» **Description of the task**: Please repeat the data exactly. Any picture in it stays out.
↓
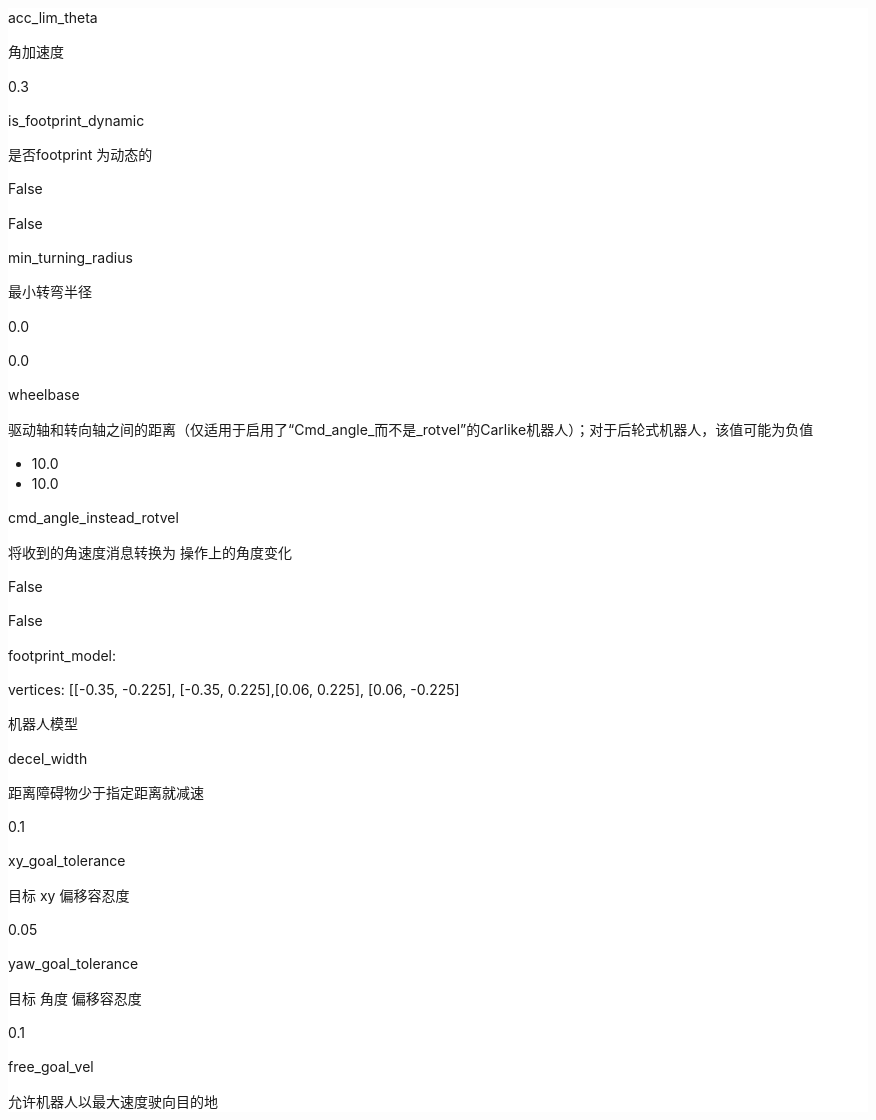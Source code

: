 acc_lim_theta

角加速度

0.3

is_footprint_dynamic

是否footprint 为动态的

False

False

min_turning_radius

最小转弯半径

0.0

0.0

wheelbase

驱动轴和转向轴之间的距离（仅适用于启用了“Cmd_angle_而不是_rotvel”的Carlike机器人）；对于后轮式机器人，该值可能为负值

- 10.0
- 10.0

cmd_angle_instead_rotvel

将收到的角速度消息转换为 操作上的角度变化

False

False

footprint_model:

vertices: [[-0.35, -0.225], [-0.35, 0.225],[0.06, 0.225], [0.06, -0.225]

机器人模型

decel_width

距离障碍物少于指定距离就减速

0.1

xy_goal_tolerance

目标 xy 偏移容忍度

0.05

yaw_goal_tolerance

目标 角度 偏移容忍度

0.1

free_goal_vel

允许机器人以最大速度驶向目的地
↑
» **Response for this exercise**:
Source code

: acc_lim_theta

角加速度

0.3

is_footprint_dynamic

是否footprint 为动态的

False

False

min_turning_radius

最小转弯半径

0.0

0.0

wheelbase

驱动轴和转向轴之间的距离（仅适用于启用了“Cmd_angle_而不是_rotvel”的Carlike机器人）；对于后轮式机器人，该值可能为负值

- 10.0
- 10.0

cmd_angle_instead_rotvel

将收到的角速度消息转换为 操作上的角度变化

False

False

footprint_model:

vertices: [[-0.35, -0.225], [-0.35, 0.225],[0.06, 0.225], [0.06, -0.225]

机器人模型

decel_width

距离障碍物少于指定距离就减速

0.1

xy_goal_tolerance

目标 xy 偏移容忍度

0.05

yaw_goal_tolerance

目标 角度 偏移容忍度

0.1

free_goal_vel

允许机器人以最大速度驶向目的地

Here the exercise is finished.